The job is to output exactly the lines that run from the start of the entries through the line containing "- Define output formats", pictures omitted.
═══ Provided information
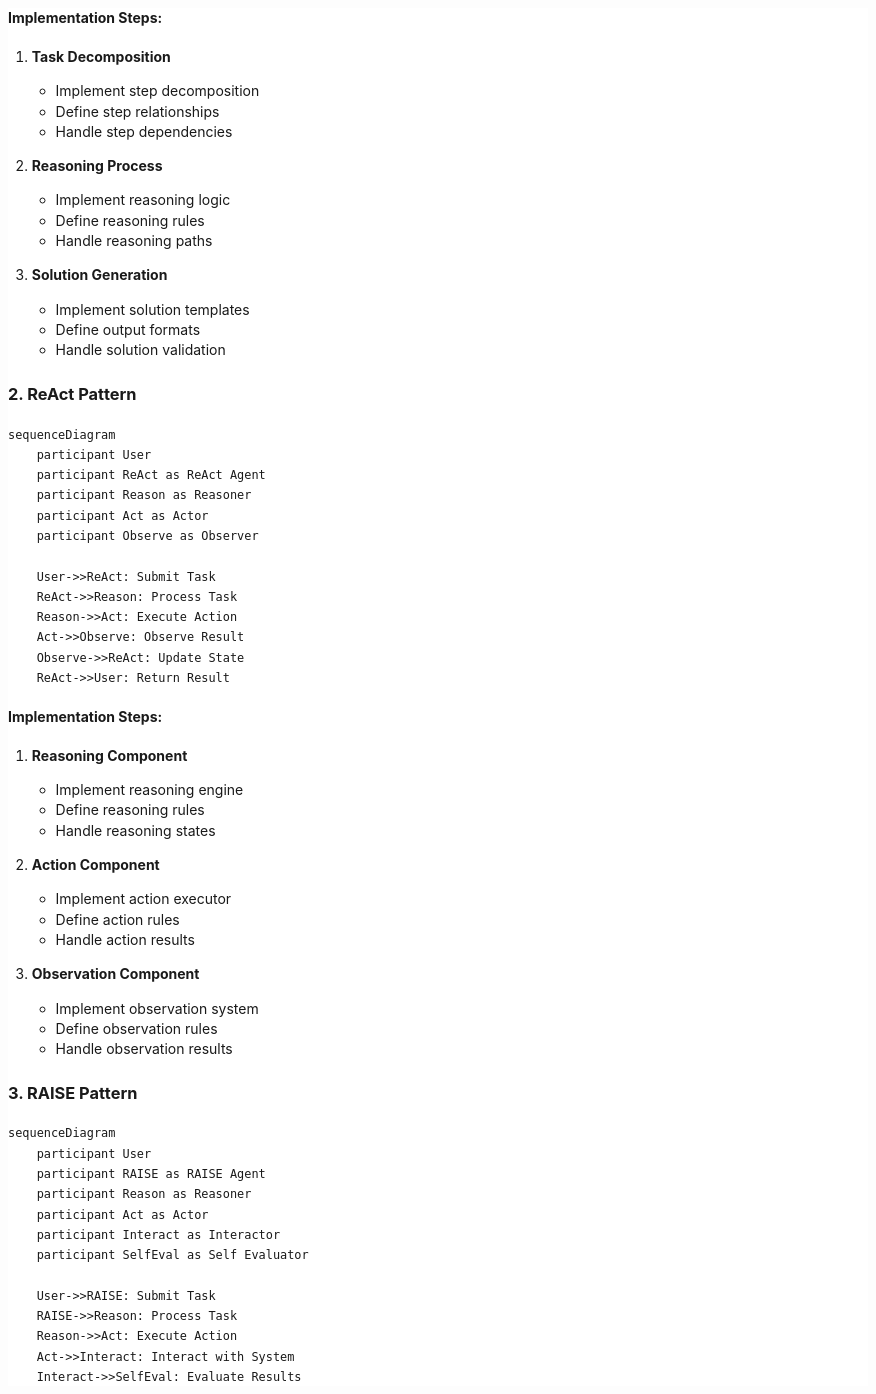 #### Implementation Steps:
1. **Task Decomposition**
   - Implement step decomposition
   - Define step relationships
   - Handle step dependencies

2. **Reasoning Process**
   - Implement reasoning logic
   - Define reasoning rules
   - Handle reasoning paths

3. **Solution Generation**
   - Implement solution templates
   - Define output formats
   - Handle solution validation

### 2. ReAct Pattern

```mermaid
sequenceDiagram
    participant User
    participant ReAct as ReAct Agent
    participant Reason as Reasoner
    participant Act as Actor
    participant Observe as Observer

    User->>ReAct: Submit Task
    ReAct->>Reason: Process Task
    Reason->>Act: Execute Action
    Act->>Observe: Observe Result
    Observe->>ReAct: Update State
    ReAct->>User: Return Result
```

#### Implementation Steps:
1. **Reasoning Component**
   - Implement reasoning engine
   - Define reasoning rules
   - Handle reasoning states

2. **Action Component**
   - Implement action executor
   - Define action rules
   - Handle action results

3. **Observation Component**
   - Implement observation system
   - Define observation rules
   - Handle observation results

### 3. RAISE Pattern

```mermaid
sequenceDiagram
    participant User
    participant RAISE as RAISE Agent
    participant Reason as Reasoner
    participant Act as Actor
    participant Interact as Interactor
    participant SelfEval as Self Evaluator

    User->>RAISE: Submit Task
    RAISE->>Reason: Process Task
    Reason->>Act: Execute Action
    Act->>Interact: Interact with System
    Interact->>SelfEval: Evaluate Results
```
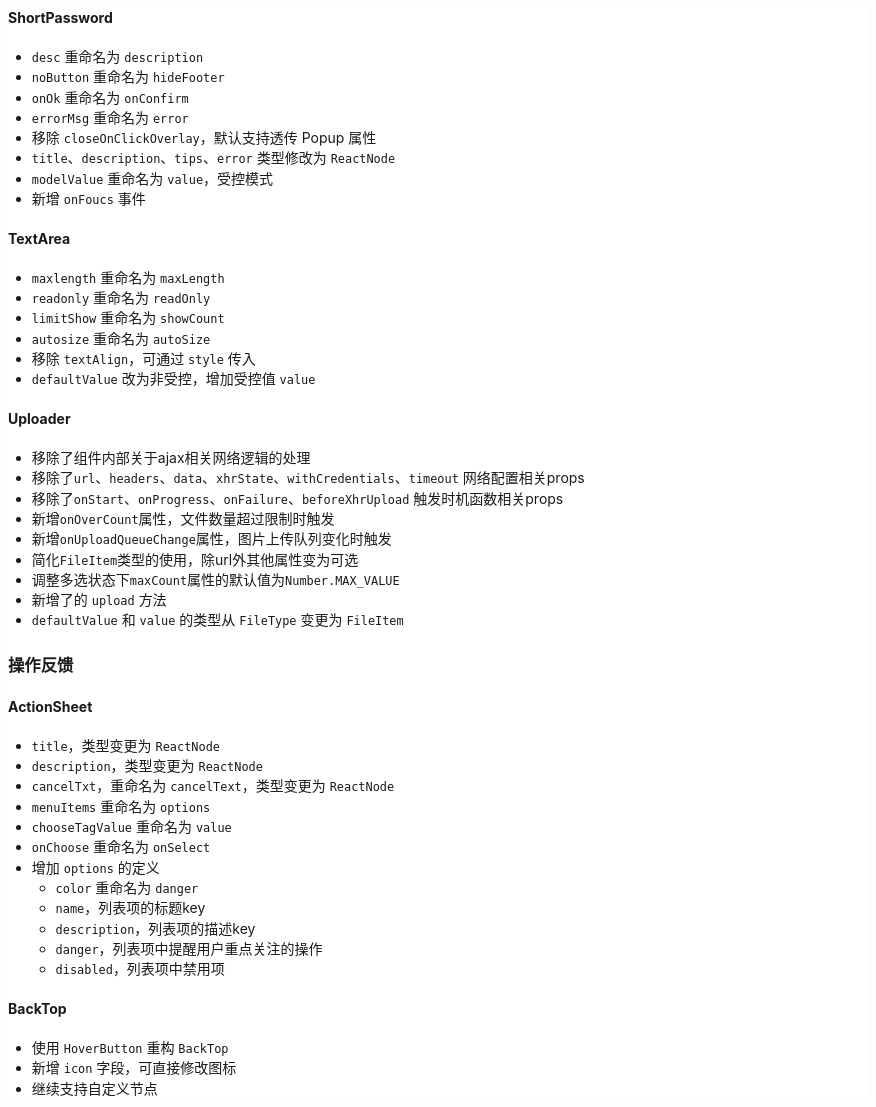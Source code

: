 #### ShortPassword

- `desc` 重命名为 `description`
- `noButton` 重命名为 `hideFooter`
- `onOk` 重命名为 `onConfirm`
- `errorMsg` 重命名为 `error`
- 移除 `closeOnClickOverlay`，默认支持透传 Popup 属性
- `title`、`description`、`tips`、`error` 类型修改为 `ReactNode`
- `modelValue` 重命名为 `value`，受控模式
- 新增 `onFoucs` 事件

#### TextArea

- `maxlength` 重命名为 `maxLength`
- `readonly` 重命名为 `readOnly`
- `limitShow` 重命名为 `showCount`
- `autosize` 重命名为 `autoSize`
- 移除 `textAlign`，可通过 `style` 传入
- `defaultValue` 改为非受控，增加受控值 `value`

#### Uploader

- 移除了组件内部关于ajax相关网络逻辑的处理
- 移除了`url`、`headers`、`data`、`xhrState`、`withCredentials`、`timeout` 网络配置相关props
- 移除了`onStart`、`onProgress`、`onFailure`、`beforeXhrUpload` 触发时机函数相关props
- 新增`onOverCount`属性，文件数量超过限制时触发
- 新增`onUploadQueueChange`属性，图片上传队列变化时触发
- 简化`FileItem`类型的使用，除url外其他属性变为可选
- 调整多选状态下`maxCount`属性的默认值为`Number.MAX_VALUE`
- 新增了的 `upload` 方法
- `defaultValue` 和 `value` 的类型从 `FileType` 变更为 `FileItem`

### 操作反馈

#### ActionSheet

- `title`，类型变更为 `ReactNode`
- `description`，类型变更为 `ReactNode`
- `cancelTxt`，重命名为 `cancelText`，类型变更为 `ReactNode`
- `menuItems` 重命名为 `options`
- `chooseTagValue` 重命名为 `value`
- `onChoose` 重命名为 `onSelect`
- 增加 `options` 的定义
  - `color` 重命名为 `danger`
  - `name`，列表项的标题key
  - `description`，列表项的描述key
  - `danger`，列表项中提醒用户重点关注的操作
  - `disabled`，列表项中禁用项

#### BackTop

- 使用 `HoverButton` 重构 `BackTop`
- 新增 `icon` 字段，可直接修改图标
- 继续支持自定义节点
══════
Answer for this exercise ->
 #### Implementation Steps:
1. **Task Decomposition**
   - Implement step decomposition
   - Define step relationships
   - Handle step dependencies

2. **Reasoning Process**
   - Implement reasoning logic
   - Define reasoning rules
   - Handle reasoning paths

3. **Solution Generation**
   - Implement solution templates
   - Define output formats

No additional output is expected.